= William Barker Daniel =

British cleric and writer (1754–1833)

William Barker Daniel (1754–1833) was an English cleric and writer on field sports.

==Life==
The son of William Daniel, an attorney, he was born in Colchester. He was educated at Felsted School and Christ's College, Cambridge, earning his B.A. in 1787 and his M.A. in 1790. He was never beneficed. Although he took holy orders in the Church of England, his name is not in Richard Gilbert's List of Beneficed Clergy (1829). He did receive an appointment as private chaplain to the Prince of Wales, in 1788, which he is thought to have retained for most of his life.

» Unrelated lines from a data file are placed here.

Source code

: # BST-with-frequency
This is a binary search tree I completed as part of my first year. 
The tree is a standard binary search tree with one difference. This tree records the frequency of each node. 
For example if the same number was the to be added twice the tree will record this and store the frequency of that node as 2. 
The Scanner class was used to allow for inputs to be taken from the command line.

Daniel indulged in sporting tastes to a degree which shocked even a tolerant age. A correspondent in the Gentleman's Magazine of 1802 wrote of him as "fitter to act the character of Nimrod than that of a dignitary in the church of England". At the end of 1833 he died in Garden Row, within the rules of the King's Bench, where he had resided for 20 years.

==Works==
Daniel's Rural Sports appeared in 2 vols. in 1801, dedicated to Joseph Holden Strutt, M.P., and became a hit with sportsmen of the beginning of the century. The book is a compilation with some original matter. Hunting, coursing, and shooting were fully described with plates. A new edition in 3 vols. was issued in 1812, and a supplementary volume in 1813, dedicated to the Marquis of Blandford, a miscellaneous collection with a bibliography of angling (from Henry Ellis). Ralph Payne-Gallwey noted the book as one of the earliest accounts of shooting wildfowl from a punt.

Besides this, Daniel published in 1822 Plain Thoughts of Former Years upon the Lord's Prayer, in eight discourses.